ATHENS (Reuters) - A few thousand demonstrators rallied in front of the parliament in Athens on Wednesday to protest against austerity and back the leftist government of Prime Minister Alexis Tsipras in its standoff with Greece’s international creditors.
The demonstration, which appeared to be made up mainly of supporters of the ruling Syriza party, came as pressure piled on Tsipras’ government to accept creditors’ demands for savings on pensions as well as increases to value added tax.
Organized through social media platforms and encouraged by Syriza, the rally was much smaller than those that have packed tens of thousands into Syntagma Square in front of parliament at other points during six years of crisis.

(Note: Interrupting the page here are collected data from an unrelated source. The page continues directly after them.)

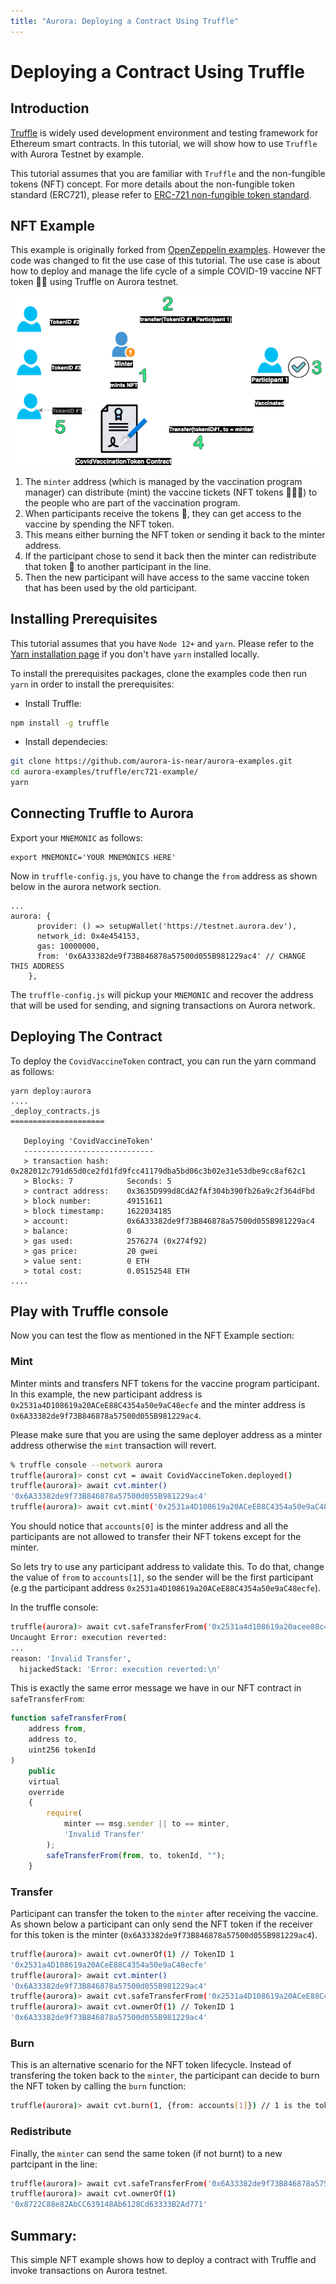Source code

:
 ```yaml
---
title: "Aurora: Deploying a Contract Using Truffle"
---
```


# Deploying a Contract Using Truffle

## Introduction

[Truffle](https://www.trufflesuite.com/) is widely used development environment and testing framework for  Ethereum smart contracts. In this tutorial, we will show how to use `Truffle` with Aurora Testnet by example. 

This tutorial assumes that you are familiar with `Truffle` and the non-fungible tokens (NFT) concept. For more details about the non-fungible token standard (ERC721), please refer to [ERC-721 non-fungible token standard](https://ethereum.org/en/developers/docs/standards/tokens/erc-721/).

## NFT Example

This example is originally forked from [OpenZeppelin examples](https://docs.openzeppelin.com/contracts/4.x/erc721). However the code was changed to fit the use case of this tutorial. The use case is about how to deploy and manage the life cycle of a simple COVID-19 vaccine NFT token 💊💊 using Truffle on Aurora testnet.

![](images/Truffle-nft-aurora-example.png)

1. The `minter` address (which is managed by the vaccination program manager) can distribute (mint) the vaccine tickets (NFT tokens 💊💊💊) to the people who are part of the vaccination program. 
2. When participants receive the tokens 💊, they can get access to the vaccine by spending the NFT token. 
3. This means either burning the NFT token or sending it back to the minter address.
4. If the participant chose to send it back then the minter can redistribute that token 🎫 to another participant in the line.
5. Then the new participant will have access to the same vaccine token that has been used by the old participant.


## Installing Prerequisites
This tutorial assumes that you have `Node 12+` and `yarn`. Please refer to the [Yarn installation page](https://classic.yarnpkg.com/en/docs/install) if you don't have `yarn` installed locally.

To install the prerequisites packages, clone the examples code then run `yarn` in order to install the prerequisites:
 
 - Install Truffle:
```bash
npm install -g truffle 
```
- Install dependecies:
```bash
git clone https://github.com/aurora-is-near/aurora-examples.git
cd aurora-examples/truffle/erc721-example/
yarn 
```

## Connecting Truffle to Aurora

Export your `MNEMONIC` as follows:
```
export MNEMONIC='YOUR MNEMONICS HERE'
```

Now in `truffle-config.js`, you have to change the `from` address as shown below in the aurora network section.

```
...
aurora: {
      provider: () => setupWallet('https://testnet.aurora.dev'),
      network_id: 0x4e454153,
      gas: 10000000,
      from: '0x6A33382de9f73B846878a57500d055B981229ac4' // CHANGE THIS ADDRESS
    },
```
The `truffle-config.js` will pickup your `MNEMONIC` and recover the address that will be used for sending, and signing transactions on Aurora network.

## Deploying The Contract

To deploy the `CovidVaccineToken` contract, you can run the yarn command as follows:

```
yarn deploy:aurora
....
_deploy_contracts.js
=====================

   Deploying 'CovidVaccineToken'
   -----------------------------
   > transaction hash:    0x282012c791d65d0ce2fd1fd9fcc41179dba5bd06c3b02e31e53dbe9cc8af62c1
   > Blocks: 7            Seconds: 5
   > contract address:    0x3635D999d8CdA2fAf304b390fb26a9c2f364dFbd
   > block number:        49151611
   > block timestamp:     1622034185
   > account:             0x6A33382de9f73B846878a57500d055B981229ac4
   > balance:             0
   > gas used:            2576274 (0x274f92)
   > gas price:           20 gwei
   > value sent:          0 ETH
   > total cost:          0.05152548 ETH
....
```

## Play with Truffle console

Now you can test the flow as mentioned in the NFT Example section:

### Mint

Minter mints and transfers NFT tokens for the vaccine program participant. In this example, the new participant address is `0x2531a4D108619a20ACeE88C4354a50e9aC48ecfe` and the minter address is `0x6A33382de9f73B846878a57500d055B981229ac4`.

Please make sure that you are using the same deployer address as a minter address otherwise the `mint` transaction will revert.

```bash
% truffle console --network aurora
truffle(aurora)> const cvt = await CovidVaccineToken.deployed()
truffle(aurora)> await cvt.minter()
'0x6A33382de9f73B846878a57500d055B981229ac4'
truffle(aurora)> await cvt.mint('0x2531a4D108619a20ACeE88C4354a50e9aC48ecfe' , {from: accounts[0]})
```

You should notice that `accounts[0]` is the minter address and all the participants are not allowed to transfer their NFT tokens except for the minter. 

So lets try to use any participant address to validate this. To do that, change the value of `from` to `accounts[1]`, so the sender will be the first participant (e.g the participant address `0x2531a4D108619a20ACeE88C4354a50e9aC48ecfe`).


In the truffle console: 
```bash
truffle(aurora)> await cvt.safeTransferFrom('0x2531a4d108619a20acee88c4354a50e9ac48ecfe', '0x8722C88e82AbCC639148Ab6128Cd63333B2Ad771', 1, {from: accounts[1]}) 
Uncaught Error: execution reverted:
...
reason: 'Invalid Transfer',
  hijackedStack: 'Error: execution reverted:\n'
```
This is exactly the same error message we have in our NFT contract in `safeTransferFrom`: 
```javascript
function safeTransferFrom(
    address from, 
    address to, 
    uint256 tokenId
) 
    public 
    virtual 
    override 
    {
        require(
            minter == msg.sender || to == minter,
            'Invalid Transfer'
        );
        safeTransferFrom(from, to, tokenId, "");
    }
```
### Transfer

Participant can transfer the token to the `minter` after receiving the vaccine. As shown below a participant can only send the NFT token if the receiver for this token is the minter (`0x6A33382de9f73B846878a57500d055B981229ac4`). 

```bash
truffle(aurora)> await cvt.ownerOf(1) // TokenID 1
'0x2531a4D108619a20ACeE88C4354a50e9aC48ecfe'
truffle(aurora)> await cvt.minter()
'0x6A33382de9f73B846878a57500d055B981229ac4'
truffle(aurora)> await cvt.safeTransferFrom('0x2531a4D108619a20ACeE88C4354a50e9aC48ecfe', '0x6A33382de9f73B846878a57500d055B981229ac4', 1 , {from: accounts[1]})
truffle(aurora)> await cvt.ownerOf(1) // TokenID 1
'0x6A33382de9f73B846878a57500d055B981229ac4'
```

### Burn
This is an alternative scenario for the NFT token lifecycle. Instead of transfering the token back to the `minter`, the participant can decide to burn the NFT token by calling the `burn` function:
```bash
truffle(aurora)> await cvt.burn(1, {from: accounts[1]}) // 1 is the tokenID
```

### Redistribute

Finally, the `minter` can send the same token (if not burnt) to a new partcipant in the line:

```bash
truffle(aurora)> await cvt.safeTransferFrom('0x6A33382de9f73B846878a57500d055B981229ac4','0x8722C88e82AbCC639148Ab6128Cd63333B2Ad771', 1 , {from: accounts[0]})
truffle(aurora)> await cvt.ownerOf(1)
'0x8722C88e82AbCC639148Ab6128Cd63333B2Ad771'
```
## Summary:

This simple NFT example shows how to deploy a contract with Truffle and invoke transactions on Aurora testnet.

“I’m here to support the government against the lenders. We don’t want a VAT rise in electricity and water bills,” said 53-year-old accountant Katerlis Ippokratis. “The lenders want to steal the Greek people’s wealth.”

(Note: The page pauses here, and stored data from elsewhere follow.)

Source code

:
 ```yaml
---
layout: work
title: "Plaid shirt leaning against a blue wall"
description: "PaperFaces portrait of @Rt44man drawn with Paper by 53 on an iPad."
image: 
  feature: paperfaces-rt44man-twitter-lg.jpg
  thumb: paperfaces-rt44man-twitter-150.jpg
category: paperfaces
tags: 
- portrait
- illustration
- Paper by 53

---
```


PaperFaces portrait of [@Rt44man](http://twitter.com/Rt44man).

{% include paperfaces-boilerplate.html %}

The Greek central bank warned on Wednesday the country risked being forced into default and out of the euro unless agreement was reached with its creditors very soon.
“I don’t think that the euro zone can afford a Greek exit from the euro, they will also suffer. I don’t think that it will happen,” said housewife Mavrommati Aristea, 54.
“We want to sent the message to the lenders that we can’t stand any more senseless measures.”
After years of recession that have reduced the size of the economy by more than a quarter and sent unemployment to more than 25 percent, there is deep resentment at the austerity measures demanded of Greece by its creditors.
“We have to fight even if there is the danger of returning to the drachma, which is something that I don’t want,” said 43-year-old public servant Christos Michailidis.
Protesters bore signs depicting Darth Vader, arch-villain of the Star Wars films, with the EU symbol turned into the Death Star, with other banners carrying slogans like “Democracy cannot be blackmailed” and “Our lives don’t belong to the lenders.”